What lines of the data hold the string "doubly"? Copy them all.

(Saved entries)
== Segment start ==
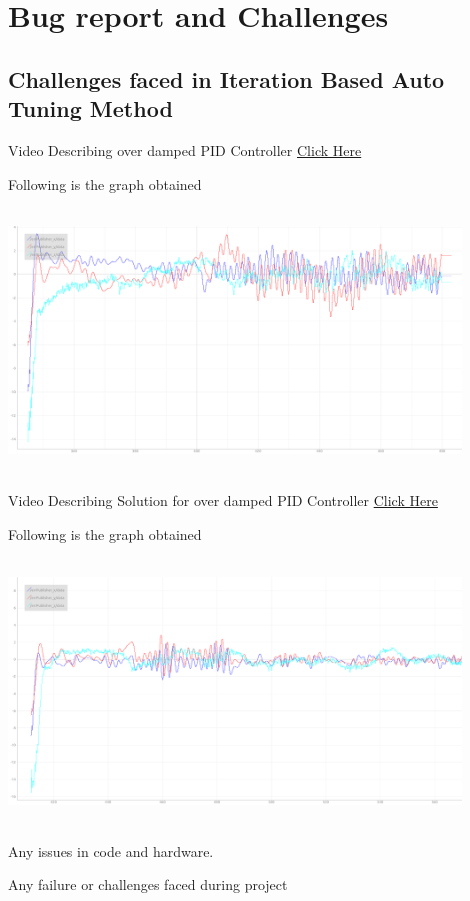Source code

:\documentclass[a4paper,12pt,oneside]{book}
\begin{document}
\pagebreak
\section{Bug report and Challenges}

\subsection{Challenges faced in Iteration Based Auto Tuning Method}
\hspace{0.5cm}Video Describing over damped PID Controller
\href{https://youtu.be/r5Gr7pc5F2s}{Click Here}


Following is the graph obtained

\includegraphics[width = 12cm , height= 7cm]{Overdamped.png}


Video Describing Solution for over damped PID Controller
\href{https://youtu.be/FB5wPt4SCgo}{Click Here}

Following is the graph obtained


\includegraphics[width = 12cm , height= 7cm]{Overdamped_Solved.png}


Any issues in code and hardware.

Any failure or challenges faced during project
\end{document}
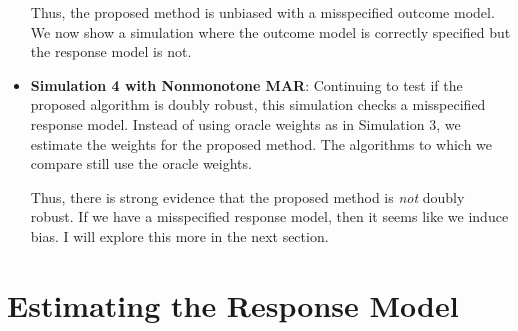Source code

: \documentclass[12pt]{article}
\begin{document}
\begin{itemize}
    
    
    

    \newpage

    Thus, the proposed method is unbiased with a misspecified outcome model.
    We now show a simulation where the outcome model is correctly specified but
    the response model is not.

  \item \textbf{Simulation 4 with Nonmonotone MAR}:
    Continuing to test if the proposed algorithm is doubly robust, this
    simulation checks a misspecified response model. Instead of using oracle
    weights as in Simulation 3, we estimate the weights for the proposed method.
    The algorithms to which we compare still use the oracle weights.

    
    
    

    Thus, there is strong evidence that the proposed method is \textit{not}
    doubly robust. If we have a misspecified response model, then it seems like
    we induce bias. I will explore this more in the next section.

\end{itemize}

\newpage

\section*{Estimating the Response Model}
\end{document}
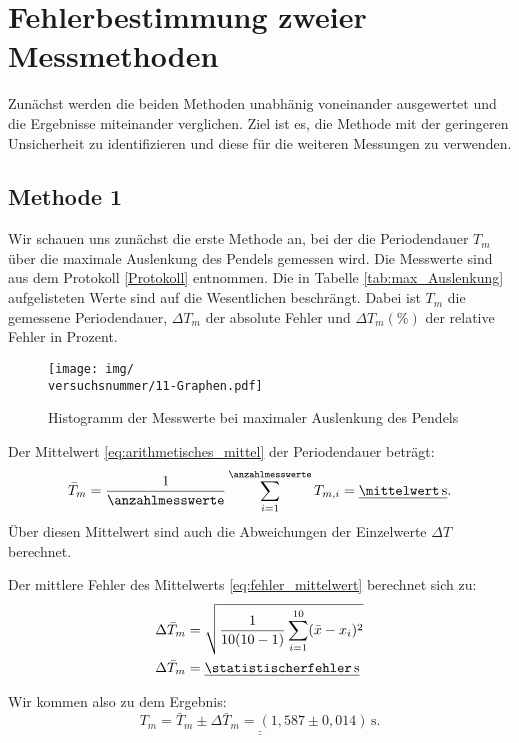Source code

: \twocolumn

\section{Fehlerbestimmung zweier Messmethoden}
Zunächst werden die beiden Methoden unabhänig voneinander ausgewertet und die Ergebnisse miteinander verglichen. Ziel ist es, die Methode mit der geringeren Unsicherheit zu identifizieren und diese für die weiteren Messungen zu verwenden.
\subsection*{Methode 1}
Wir schauen uns zunächst die erste Methode an, bei der die Periodendauer $T_{m}$ über die maximale Auslenkung des Pendels gemessen wird. Die Messwerte sind aus dem Protokoll \ref{Protokoll} entnommen. Die in Tabelle \ref{tab:max_Auslenkung} aufgelisteten Werte sind auf die Wesentlichen beschrängt.
Dabei ist $T_{m}$ die gemessene Periodendauer, $\Delta T_{m}$ der absolute Fehler und $\Delta T_{m} (\%)$ der relative Fehler in Prozent.
\messwertetabelle

\begin{figure}[h!]
    \centering
    \texttt{[image: img/\\versuchsnummer/11-Graphen.pdf]}
    \caption{Histogramm der Messwerte bei maximaler Auslenkung des Pendels}
    \label{fig:histogramm_max_auslenkung}
\end{figure}



\vspace{2pt}
Der Mittelwert \eqref{eq:arithmetisches_mittel} der Periodendauer beträgt:
\begin{equation}
    \bar{T}_{m} = \frac{1}{\anzahlmesswerte}\sum_{i=1}^{\anzahlmesswerte} T_{m,i} = \underline{\mittelwert\,\mathrm{s}}.
\end{equation}
Über diesen Mittelwert  sind auch die Abweichungen der Einzelwerte $\Delta T$ berechnet.

Der mittlere Fehler des Mittelwerts \eqref{eq:fehler_mittelwert} berechnet sich zu:
\begin{align}
    \Delta \bar{T}_{m} &= \sqrt{\frac{1}{10(10-1)} \sum_{i=1}^{10} (\bar{x}-x_i)^2}  \\
    \Delta \bar{T}_{m} &= \underline{\statistischerfehler\,\mathrm{s}}
\end{align}

Wir kommen also zu dem Ergebnis:
\begin{equation}
    \underline{\underline{T_{m} = \bar{T}_{m} \pm \Delta \bar{T}_{m} = (1,587 \pm 0,014)\,\mathrm{s}.}}
\end{equation}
== Segment end ==
- ANSWER BOX
    Continuing to test if the proposed algorithm is doubly robust, this
    doubly robust. If we have a misspecified response model, then it seems like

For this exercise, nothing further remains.